1981年秋冬の全米ビルボードチャート、歴史に残る熾烈な首位争い! 1981年 11月14日 ホール&オーツのシングル「プライベート・アイズ」がビルボード HOT100 で最高位(1位)を記録した日(2週目)

クリストファー・クロス「ニューヨーク・シティ・セレナーデ」が誘ってくれた洋楽の世界

まだ洋楽といえばビートルズしか聴いていなかった1981年。小学6年だった僕にとって、ラジオのチャート番組からたまに流れてくる海外のヒット曲は、随分と大人な音楽に思えたものだった。

冬のある日、いつものようにレコード店へ行くと、一緒だった友人が「俺、洋楽のレコードを買おうかな」と言ってきた。彼が選んだのは、クリストファー・クロスの「ニューヨーク・シティ・セレナーデ(Arthur's Theme(Best That You Can Do))」だった。その歌のことは僕もラジオで聴いて知っていたから、「いい曲だよね」と言うと、友人は「やっぱりそうだよな」と少し安心したみたいだった。そして彼はそのレコードを手に取ると、照れ臭そうな表情を浮かべながら、レジへと向かったのだ。

当時、レコードを買うとポスターを1枚もらえるのが、僕らのささやかな楽しみだった。
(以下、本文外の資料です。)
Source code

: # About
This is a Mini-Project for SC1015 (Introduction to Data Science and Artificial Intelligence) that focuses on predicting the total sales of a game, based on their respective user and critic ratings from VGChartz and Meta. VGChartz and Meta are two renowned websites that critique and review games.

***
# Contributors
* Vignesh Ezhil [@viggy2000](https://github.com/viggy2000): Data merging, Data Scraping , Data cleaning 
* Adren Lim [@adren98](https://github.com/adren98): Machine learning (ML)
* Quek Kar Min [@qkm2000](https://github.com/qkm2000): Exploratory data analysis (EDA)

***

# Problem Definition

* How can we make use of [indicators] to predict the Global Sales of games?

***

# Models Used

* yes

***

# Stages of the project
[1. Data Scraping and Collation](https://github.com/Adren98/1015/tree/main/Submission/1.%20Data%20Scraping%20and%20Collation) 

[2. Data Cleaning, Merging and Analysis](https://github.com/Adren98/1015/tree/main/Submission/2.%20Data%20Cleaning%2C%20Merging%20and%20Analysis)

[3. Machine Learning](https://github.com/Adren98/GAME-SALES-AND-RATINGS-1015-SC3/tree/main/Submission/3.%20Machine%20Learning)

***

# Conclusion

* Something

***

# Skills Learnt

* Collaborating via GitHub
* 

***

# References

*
「どれにしますか?」と店員さんが下敷きサイズのリストを友人に手渡した。彼はその中の一箇所を指差すと、「俺、この名前知ってる。これにします」と言った。そこにはダイアナ・ロスと書かれていた。この女性歌手がとある男性歌手とデュエットした「エンドレス・ラブ」は、ラジオでもよくかかっていたので、僕も名前だけは知っていた。ただし、彼女が黒人だとは知らなかったから、店の外でポスターを広げた時、友人と僕は盛大に驚くこととなった。ちなみに、クリストファー・クロスの写真を見た時もびっくりした。もっと美男子だと勝手に思い込んでいたもので…。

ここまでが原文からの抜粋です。